Saturday 29 September 2018

Allied Artillery

The Duke of Wellington and Lord Hill have been out inspecting the Allied gun line.


The two new Royal Field Artillery batteries are made up of:

2 x BN.140 Officer pointing, holding map
1 x BN.141 Gunner with porte-fire
1 x BN.142 Gunner ramming home
1 x BN.143 Gunner holding cannonball
2 x BN.144 Gunner holding hand spike for traversing
1 x BN.145 Gunner – ammunition carrier, running


This is now a substantial weight of artillery to deter any attack by the French.

Wednesday 26 September 2018

Glossing the gunners

I’ve finished painting the current batch of eight British Foot Artillery gunners and have just applied the first coat of gloss varnish. I have to say I’m pleased with the result and I hope to have them based up and ready to take their place on the Duke’s firing line by the weekend.

Nigel made a comment recently querying whether the two figures carrying a cannonball were genuine Hinton Hunt or a variation. I was confused on this point myself at first because it seemed odd that Marcus would produce two such figures. However, the mystery is solved as one of them (second from left in the photo) is the ammunition carrier BN.145.

All the other ammunition carrier figures made by Hinton Hunt have a canvas bag on a strap that goes around their shoulders and I was expecting the British one to be the same. The identification is confirmed via the code on the figure base and by referring to the Hinton Hunter.

Friday 21 September 2018

Gunners for the Duke

In the ten years or so since I started this project I have come across very few British Foot Artillery figures. I assume this is because their comrades in the Horse Artillery have always been more popular with wargamers and therefore proportionally fewer foot castings were made. However, I have finally assembled enough vintage figures to produce three artillery batteries and the first batch are on the painting desk now. 

I’m a bit annoyed with myself though as I broke my golden rule of always painting a test figure before going into mass production. I think this was a bit of laziness on my part but I’m regretting it now as I’ve had to repaint several things across all the figures. I used the Hinton Hunt painting instructions for the officer (thanks to Clive) but without the same for the gunners I found it surprisingly hard to get uniform details. My reference books and the web are inconsistent and nobody shows a gunner with full equipment, the way Marcus Hinton modelled them.

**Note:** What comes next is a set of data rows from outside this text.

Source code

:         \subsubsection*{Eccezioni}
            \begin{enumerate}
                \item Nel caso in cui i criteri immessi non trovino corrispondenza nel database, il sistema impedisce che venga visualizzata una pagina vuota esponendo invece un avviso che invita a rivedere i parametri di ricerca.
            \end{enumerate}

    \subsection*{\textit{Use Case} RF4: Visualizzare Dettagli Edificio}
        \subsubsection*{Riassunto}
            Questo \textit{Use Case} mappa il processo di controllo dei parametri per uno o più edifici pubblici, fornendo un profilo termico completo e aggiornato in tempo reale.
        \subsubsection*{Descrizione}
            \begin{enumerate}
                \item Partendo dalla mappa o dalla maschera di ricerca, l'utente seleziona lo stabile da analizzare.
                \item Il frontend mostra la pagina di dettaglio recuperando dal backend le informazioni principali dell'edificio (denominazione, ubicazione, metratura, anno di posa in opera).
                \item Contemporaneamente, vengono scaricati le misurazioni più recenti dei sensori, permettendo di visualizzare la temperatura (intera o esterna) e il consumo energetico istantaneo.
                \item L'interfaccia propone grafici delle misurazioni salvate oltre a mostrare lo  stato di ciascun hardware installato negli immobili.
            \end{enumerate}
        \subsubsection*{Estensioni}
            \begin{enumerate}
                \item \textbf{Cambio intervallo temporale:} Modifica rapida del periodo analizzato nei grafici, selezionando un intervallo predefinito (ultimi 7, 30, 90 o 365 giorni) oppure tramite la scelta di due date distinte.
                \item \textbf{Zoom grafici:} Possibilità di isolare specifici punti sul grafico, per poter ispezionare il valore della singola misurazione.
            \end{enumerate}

Painting Hinton Hunt figures is tricky, and it takes a bit of trial and error to decide what detail to include, leave out or invent. Sometimes less is more and the test figure is worth doing to make sure the finished result looks right to me. In the end I had to abandon the batch painting and complete one figure to sort it all out, serves me right.

Tuesday 18 September 2018

Big guns, little wheels

Hinton Hunt A2 with replacement wheels on left. Newline
Designs 20mm model on right.
The subject of the rather disappointing Hinton Hunt cannon models has come up before on this blog. The real problem with them is that the wheels are too small making the models look out of scale with the figures. The actual cannon models themselves are quite nicely proportioned but the tiny pram wheels make the overall effect unappealing.

Original Hinton Hunt models are however quite rare so when I do come across the odd one I like to include it in my forces. I have two French guns (click here) and two Austrian ones (click here) but the remainder of my guns are mostly contemporary ones by Newline Designs, which I think fit in quite well.

During my trawl of eBay over the summer I turned up one British gun A.2. Field Gun (British) which I determined to add to the Dukes arsenal. However, it just looked too puny beside my existing Newline gun, so I took the radical decision to swop the wheels with Newline ones. I’m pleased with the result even though it seems a bit sacrilegious.

Tuesday 4 September 2018

Fool’s Gold

Following my recent splash on eBay it was Goya who helpfully pointed out to me that my Guard Horse Artillery figures were probably worth their weight in silver. I think he was exaggerating but I thought I should paint them rather than leave them too long in the lead pile to get full value for money.


The figures (all vintage ones) are:

FN/180 Officer, pointing
FN/181 Gunner, with porte-fire
FN/184 Gunner, with pair of hand-spikes
FN/185 Gunner, with ammunition bag


When I pulled out my other gun crew (painted ten years ago) I realised that I’d made a few mistakes with the uniform. This meant I had to do a little bit of updating so that both crews matched, and I also re-varnished them in gloss to conform to the new house style.

Footnote: FN/85 Gunner, with ammunition bag does not appear in my old Hinton Hunt catalogue (circa 1974). My suspicion is that the listing was left off in error as it should be at the bottom of page 2, the figure is certainly a vintage one.